Life Sunday  January 20-21, 2024

“Pro-Life”  Jonah 3:1-5, 10

Rev. John R. Larson  Ascension Lutheran Church  Littleton, Colorado

             How do you evaluate a preacher?  What makes one good and another one poor? 

            Maybe it is how concise a preacher can be.  They don’t go on and on, and on and on, and on and on. (I guess that is enough – you get my point.)  Maybe it is how effective they are.  People pay attention.  They talk and results are almost immediate.

            If that is how you know that a preacher is worth their salt than Jonah is the best preacher that I know.  His sermon got to the point.  It was 8 words (only 5 in Hebrew).  “Forty more days and Ninevah will be overturned.”  No beating around the bush.  No going on and on.  You say what you are going to say and you sit down.  Not like the preacher I heard about in Lincoln, Nebraska whose wife told her long winded preacher husband, “You missed a few good opportunities today to say “Amen” and get out of the pulpit.”  Eight words is all Jonah needed.

            And my, did he get a reaction to those words!!  The Ninevites believed God.  They declared a fast, and all of them, from the greatest to the least, put on sackcloth.  When the news reached the king of Nineveh, he rose from his throne, took off his royal robes, covered himself with sackcloth and sat down in the dust.  Then he issued a proclamation in Ninevah: By the decree of the king and his nobles: Do not let any man or beast, herd or flock, taste anything; do not let them eat or drink.  But let man and beast be covered with sackcloth.  Let everyone call urgently on God.  Let them give up their evil ways and their violence.  Who knows?  God may yet relent and with compassion turn from his fierce anger so that we will not perish.  (Jonah 3:5-9)

            Concise and effective, that makes for a good preacher.  Right?  No.  Jonah was a lousy preacher.  He didn’t want to carry any message from God to those people.  He despised everyone he spoke to.  He wanted his message to fail.  And he acted like a spoiled brat when everything was over.

            The book of Jonah begins with a word to Jonah, “Go to the great city of Ninevah and preach against it, because its wickedness has come up before me.”  (Jonah 1:2)  But you know what he did.  He ran away.  He didn’t go east – some 500 miles through the desert to Ninevah, but he hopped on a boat and went west away from Ninevah. 

            But God went and found him by means of a big fish.  Swallowed whole.  Chapter three talks about a do-over for Jonah.  “Then the word of the Lord came to Jonah a second time…”  (Jonah 3:1)  But he didn’t like the people he spoke to.  He didn’t want his word to work.  His sermon contains no plea for them to repent.  He doesn’t mention how God wants to restore them or forgive them.  He speaks only eight pointed words.  Then he sits down and keeps the scowl on his face. He wanted them to reject the words and die.  But, as you already heard, they believed God.  They repented.    

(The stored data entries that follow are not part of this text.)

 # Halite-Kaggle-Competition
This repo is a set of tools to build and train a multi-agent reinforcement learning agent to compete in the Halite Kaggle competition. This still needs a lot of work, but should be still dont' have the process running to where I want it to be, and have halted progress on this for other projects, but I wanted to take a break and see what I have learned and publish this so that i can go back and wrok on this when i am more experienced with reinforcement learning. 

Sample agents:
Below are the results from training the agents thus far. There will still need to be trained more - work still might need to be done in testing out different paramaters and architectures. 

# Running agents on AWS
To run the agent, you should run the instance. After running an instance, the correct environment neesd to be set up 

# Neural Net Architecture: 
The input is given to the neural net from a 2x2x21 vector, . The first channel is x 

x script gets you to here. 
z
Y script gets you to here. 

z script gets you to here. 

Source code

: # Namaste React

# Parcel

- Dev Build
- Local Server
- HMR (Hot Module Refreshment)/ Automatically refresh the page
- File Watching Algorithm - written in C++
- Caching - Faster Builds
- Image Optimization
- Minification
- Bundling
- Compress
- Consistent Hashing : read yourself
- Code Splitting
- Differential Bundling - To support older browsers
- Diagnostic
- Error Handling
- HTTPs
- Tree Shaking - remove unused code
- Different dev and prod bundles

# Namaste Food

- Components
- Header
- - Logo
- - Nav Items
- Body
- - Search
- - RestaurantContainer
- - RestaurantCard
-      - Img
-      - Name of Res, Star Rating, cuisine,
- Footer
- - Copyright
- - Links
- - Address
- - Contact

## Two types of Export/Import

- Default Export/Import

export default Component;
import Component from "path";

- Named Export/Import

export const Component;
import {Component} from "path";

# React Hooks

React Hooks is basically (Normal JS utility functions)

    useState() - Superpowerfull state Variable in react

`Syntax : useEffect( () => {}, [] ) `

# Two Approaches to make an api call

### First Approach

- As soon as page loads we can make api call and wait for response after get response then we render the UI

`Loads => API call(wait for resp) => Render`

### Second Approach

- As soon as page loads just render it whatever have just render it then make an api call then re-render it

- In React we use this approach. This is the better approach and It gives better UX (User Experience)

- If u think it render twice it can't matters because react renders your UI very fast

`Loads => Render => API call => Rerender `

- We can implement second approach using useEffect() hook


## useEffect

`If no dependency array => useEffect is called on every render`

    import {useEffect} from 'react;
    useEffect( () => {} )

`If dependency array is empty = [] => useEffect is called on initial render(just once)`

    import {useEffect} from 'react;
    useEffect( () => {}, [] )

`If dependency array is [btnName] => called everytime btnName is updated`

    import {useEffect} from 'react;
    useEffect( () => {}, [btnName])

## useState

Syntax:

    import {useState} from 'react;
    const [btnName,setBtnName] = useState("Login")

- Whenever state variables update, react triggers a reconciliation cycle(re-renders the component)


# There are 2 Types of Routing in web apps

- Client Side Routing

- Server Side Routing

            The reaction of that preacher, Jonah?  “But Jonah was greatly displeased and became angry.  He prayed to the Lord, ‘O Lord, is this not what I said when I was still at home?  That is why I was so quick to flee to Tarshish.  I knew that you are a gracious God, slow to anger and abounding in love, a God who relents from sending calamity.”  (Jonah 4:1-3)  He was saying – God, I don’t like what you do.  I don’t like how you are.  You’re much too soft!!

            What a lousy preacher.  He had the wrong heart.  He didn’t want to do the will of God.  He cared nothing for the good of the people.  He didn’t get what he wanted.  The story ends with him whining and pouting. 

            In many Christian congregations the third Sunday in January is known as Life Sunday.  That day was chosen because on January 22 in 1973 abortion became legalized in the United States.  Since that time many millions of lives have been taken from the womb of their mother.  I consider it a scourge on our country.  I believe it leaves us with a conscience that should be bothered.

            But being pro-life is much more than simply being anti-abortion.  It is much more than a harsh word of law and condemnation – like Jonah wanted to give his enemies.  Almost 30 years ago, on Easter Sunday, some of the members of Westboro Baptist Church from Topeka, Kansas came to picket outside my congregation in Arvada.  They were notorious for their graphic pictures of aborted fetuses on their signs, as well as words that were accusatory.  I don’t know why they picked my church but they came, and the police showed up, and they marched, and it made that Easter quite memorable.   

            Pro-life is much more than anti-abortion.  Pro-life is everything God is and how He desires to bring the fullness of life to people.  Jonah was sad about God being so pro-life to his enemies.  He wanted God to take care of him but not to take care of them.  He wanted God to be merciful to him but not to them.  God is a God who treasures all of life.  He treasures life in the womb, life as it grows and develops, life that grows older and has its unique challenges.  God treasures life that is pained by sin and needs forgiveness to make it whole.  Jonah was angry with God when he spoke about God’s great qualities, “I knew that you are a gracious and compassionate God, slow to anger and abounding in love, a God who relents from sending calamity.”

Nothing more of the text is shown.